**Task to carry out:**
Filter the listing below, please, and copy only the lines with the word "Menu".

**Record set:**
- - - - - - -

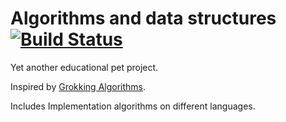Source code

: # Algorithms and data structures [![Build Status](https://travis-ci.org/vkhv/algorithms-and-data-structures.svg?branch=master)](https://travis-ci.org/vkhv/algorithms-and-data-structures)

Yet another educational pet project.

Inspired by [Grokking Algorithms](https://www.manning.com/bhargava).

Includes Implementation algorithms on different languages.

- - - - - - -

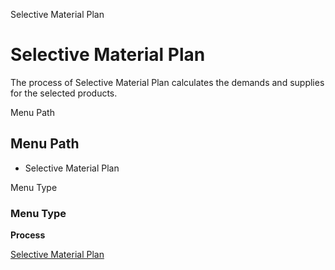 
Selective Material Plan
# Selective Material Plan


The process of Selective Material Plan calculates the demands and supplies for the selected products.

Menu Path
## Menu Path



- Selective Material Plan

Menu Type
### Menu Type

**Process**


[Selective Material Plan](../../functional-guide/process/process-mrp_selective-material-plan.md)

- - - - - - -

**Reply:**
Menu Path
## Menu Path
Menu Type
### Menu Type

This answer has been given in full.